====== Material provided ======
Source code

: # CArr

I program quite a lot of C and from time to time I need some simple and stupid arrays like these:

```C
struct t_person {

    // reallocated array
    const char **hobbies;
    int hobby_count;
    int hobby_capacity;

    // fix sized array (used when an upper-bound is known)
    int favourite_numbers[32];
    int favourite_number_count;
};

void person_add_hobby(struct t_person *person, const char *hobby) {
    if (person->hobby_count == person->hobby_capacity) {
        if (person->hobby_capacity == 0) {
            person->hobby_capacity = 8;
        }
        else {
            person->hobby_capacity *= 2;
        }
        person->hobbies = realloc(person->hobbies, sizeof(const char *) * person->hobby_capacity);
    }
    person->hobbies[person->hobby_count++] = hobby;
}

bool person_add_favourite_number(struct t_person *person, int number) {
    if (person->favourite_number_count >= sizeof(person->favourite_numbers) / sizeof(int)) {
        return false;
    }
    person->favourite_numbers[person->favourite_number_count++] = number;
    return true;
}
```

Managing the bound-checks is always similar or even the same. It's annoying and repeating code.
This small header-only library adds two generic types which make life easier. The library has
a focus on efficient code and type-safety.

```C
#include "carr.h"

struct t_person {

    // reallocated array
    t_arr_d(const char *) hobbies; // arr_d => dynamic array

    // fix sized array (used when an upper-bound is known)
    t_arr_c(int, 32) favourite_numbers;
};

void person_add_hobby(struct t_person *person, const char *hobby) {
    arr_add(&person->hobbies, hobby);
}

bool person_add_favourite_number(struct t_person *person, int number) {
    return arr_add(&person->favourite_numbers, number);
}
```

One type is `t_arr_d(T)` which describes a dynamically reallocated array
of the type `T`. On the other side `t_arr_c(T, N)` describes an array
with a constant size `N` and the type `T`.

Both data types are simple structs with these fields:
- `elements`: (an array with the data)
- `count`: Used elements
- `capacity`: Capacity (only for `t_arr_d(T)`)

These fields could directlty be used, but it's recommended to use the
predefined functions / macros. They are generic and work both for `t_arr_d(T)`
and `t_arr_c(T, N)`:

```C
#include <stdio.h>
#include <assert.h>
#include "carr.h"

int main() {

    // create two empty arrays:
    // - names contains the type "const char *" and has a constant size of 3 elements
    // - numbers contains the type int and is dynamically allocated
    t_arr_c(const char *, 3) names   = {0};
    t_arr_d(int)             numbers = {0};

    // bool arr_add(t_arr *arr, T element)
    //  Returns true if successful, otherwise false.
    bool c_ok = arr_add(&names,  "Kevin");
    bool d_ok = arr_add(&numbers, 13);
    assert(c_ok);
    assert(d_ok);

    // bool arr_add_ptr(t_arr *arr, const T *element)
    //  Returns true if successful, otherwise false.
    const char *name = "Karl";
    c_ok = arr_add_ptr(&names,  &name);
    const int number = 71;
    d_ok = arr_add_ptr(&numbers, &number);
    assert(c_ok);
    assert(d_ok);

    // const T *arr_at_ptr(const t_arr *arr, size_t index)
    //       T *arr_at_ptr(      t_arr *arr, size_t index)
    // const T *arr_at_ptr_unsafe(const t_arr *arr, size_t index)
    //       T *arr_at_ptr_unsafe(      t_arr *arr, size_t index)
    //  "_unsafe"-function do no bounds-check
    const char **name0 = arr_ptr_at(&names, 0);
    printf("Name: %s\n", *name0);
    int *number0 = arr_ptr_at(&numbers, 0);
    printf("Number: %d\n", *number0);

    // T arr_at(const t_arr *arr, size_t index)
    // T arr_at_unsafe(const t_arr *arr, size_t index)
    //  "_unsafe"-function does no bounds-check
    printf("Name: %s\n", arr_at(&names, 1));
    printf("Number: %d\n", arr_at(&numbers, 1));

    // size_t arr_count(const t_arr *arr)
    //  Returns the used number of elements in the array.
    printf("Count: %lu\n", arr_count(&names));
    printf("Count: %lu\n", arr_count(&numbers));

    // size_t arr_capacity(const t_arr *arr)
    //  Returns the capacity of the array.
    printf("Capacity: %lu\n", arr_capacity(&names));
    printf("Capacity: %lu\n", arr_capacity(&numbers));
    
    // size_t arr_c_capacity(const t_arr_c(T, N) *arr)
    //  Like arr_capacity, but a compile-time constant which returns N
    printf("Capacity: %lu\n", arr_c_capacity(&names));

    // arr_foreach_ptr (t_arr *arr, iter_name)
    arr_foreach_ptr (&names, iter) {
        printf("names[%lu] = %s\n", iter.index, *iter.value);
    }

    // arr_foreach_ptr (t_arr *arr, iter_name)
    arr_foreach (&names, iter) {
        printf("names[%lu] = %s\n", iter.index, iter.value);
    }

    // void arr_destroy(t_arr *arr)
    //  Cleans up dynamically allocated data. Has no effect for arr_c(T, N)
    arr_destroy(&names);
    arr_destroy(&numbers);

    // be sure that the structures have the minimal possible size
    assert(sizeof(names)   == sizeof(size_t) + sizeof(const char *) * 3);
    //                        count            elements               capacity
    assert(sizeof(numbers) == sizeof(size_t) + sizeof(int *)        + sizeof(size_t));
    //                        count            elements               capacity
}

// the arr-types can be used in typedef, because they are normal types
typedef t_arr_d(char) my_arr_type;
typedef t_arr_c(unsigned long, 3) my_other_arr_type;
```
======
Only an exact copy of all the data will do as the answer.

Source code

: # CArr

I program quite a lot of C and from time to time I need some simple and stupid arrays like these:

```C
struct t_person {

    // reallocated array
    const char **hobbies;
    int hobby_count;
    int hobby_capacity;

    // fix sized array (used when an upper-bound is known)
    int favourite_numbers[32];
    int favourite_number_count;
};

void person_add_hobby(struct t_person *person, const char *hobby) {
    if (person->hobby_count == person->hobby_capacity) {
        if (person->hobby_capacity == 0) {
            person->hobby_capacity = 8;
        }
        else {
            person->hobby_capacity *= 2;
        }
        person->hobbies = realloc(person->hobbies, sizeof(const char *) * person->hobby_capacity);
    }
    person->hobbies[person->hobby_count++] = hobby;
}

bool person_add_favourite_number(struct t_person *person, int number) {
    if (person->favourite_number_count >= sizeof(person->favourite_numbers) / sizeof(int)) {
        return false;
    }
    person->favourite_numbers[person->favourite_number_count++] = number;
    return true;
}
```

Managing the bound-checks is always similar or even the same. It's annoying and repeating code.
This small header-only library adds two generic types which make life easier. The library has
a focus on efficient code and type-safety.

```C
#include "carr.h"

struct t_person {

    // reallocated array
    t_arr_d(const char *) hobbies; // arr_d => dynamic array

    // fix sized array (used when an upper-bound is known)
    t_arr_c(int, 32) favourite_numbers;
};

void person_add_hobby(struct t_person *person, const char *hobby) {
    arr_add(&person->hobbies, hobby);
}

bool person_add_favourite_number(struct t_person *person, int number) {
    return arr_add(&person->favourite_numbers, number);
}
```

One type is `t_arr_d(T)` which describes a dynamically reallocated array
of the type `T`. On the other side `t_arr_c(T, N)` describes an array
with a constant size `N` and the type `T`.

Both data types are simple structs with these fields:
- `elements`: (an array with the data)
- `count`: Used elements
- `capacity`: Capacity (only for `t_arr_d(T)`)

These fields could directlty be used, but it's recommended to use the
predefined functions / macros. They are generic and work both for `t_arr_d(T)`
and `t_arr_c(T, N)`:

```C
#include <stdio.h>
#include <assert.h>
#include "carr.h"

int main() {

    // create two empty arrays:
    // - names contains the type "const char *" and has a constant size of 3 elements
    // - numbers contains the type int and is dynamically allocated
    t_arr_c(const char *, 3) names   = {0};
    t_arr_d(int)             numbers = {0};

    // bool arr_add(t_arr *arr, T element)
    //  Returns true if successful, otherwise false.
    bool c_ok = arr_add(&names,  "Kevin");
    bool d_ok = arr_add(&numbers, 13);
    assert(c_ok);
    assert(d_ok);

    // bool arr_add_ptr(t_arr *arr, const T *element)
    //  Returns true if successful, otherwise false.
    const char *name = "Karl";
    c_ok = arr_add_ptr(&names,  &name);
    const int number = 71;
    d_ok = arr_add_ptr(&numbers, &number);
    assert(c_ok);
    assert(d_ok);

    // const T *arr_at_ptr(const t_arr *arr, size_t index)
    //       T *arr_at_ptr(      t_arr *arr, size_t index)
    // const T *arr_at_ptr_unsafe(const t_arr *arr, size_t index)
    //       T *arr_at_ptr_unsafe(      t_arr *arr, size_t index)
    //  "_unsafe"-function do no bounds-check
    const char **name0 = arr_ptr_at(&names, 0);
    printf("Name: %s\n", *name0);
    int *number0 = arr_ptr_at(&numbers, 0);
    printf("Number: %d\n", *number0);

    // T arr_at(const t_arr *arr, size_t index)
    // T arr_at_unsafe(const t_arr *arr, size_t index)
    //  "_unsafe"-function does no bounds-check
    printf("Name: %s\n", arr_at(&names, 1));
    printf("Number: %d\n", arr_at(&numbers, 1));

    // size_t arr_count(const t_arr *arr)
    //  Returns the used number of elements in the array.
    printf("Count: %lu\n", arr_count(&names));
    printf("Count: %lu\n", arr_count(&numbers));

    // size_t arr_capacity(const t_arr *arr)
    //  Returns the capacity of the array.
    printf("Capacity: %lu\n", arr_capacity(&names));
    printf("Capacity: %lu\n", arr_capacity(&numbers));
    
    // size_t arr_c_capacity(const t_arr_c(T, N) *arr)
    //  Like arr_capacity, but a compile-time constant which returns N
    printf("Capacity: %lu\n", arr_c_capacity(&names));

    // arr_foreach_ptr (t_arr *arr, iter_name)
    arr_foreach_ptr (&names, iter) {
        printf("names[%lu] = %s\n", iter.index, *iter.value);
    }

    // arr_foreach_ptr (t_arr *arr, iter_name)
    arr_foreach (&names, iter) {
        printf("names[%lu] = %s\n", iter.index, iter.value);
    }

    // void arr_destroy(t_arr *arr)
    //  Cleans up dynamically allocated data. Has no effect for arr_c(T, N)
    arr_destroy(&names);
    arr_destroy(&numbers);

    // be sure that the structures have the minimal possible size
    assert(sizeof(names)   == sizeof(size_t) + sizeof(const char *) * 3);
    //                        count            elements               capacity
    assert(sizeof(numbers) == sizeof(size_t) + sizeof(int *)        + sizeof(size_t));
    //                        count            elements               capacity
}

// the arr-types can be used in typedef, because they are normal types
typedef t_arr_d(char) my_arr_type;
typedef t_arr_c(unsigned long, 3) my_other_arr_type;
```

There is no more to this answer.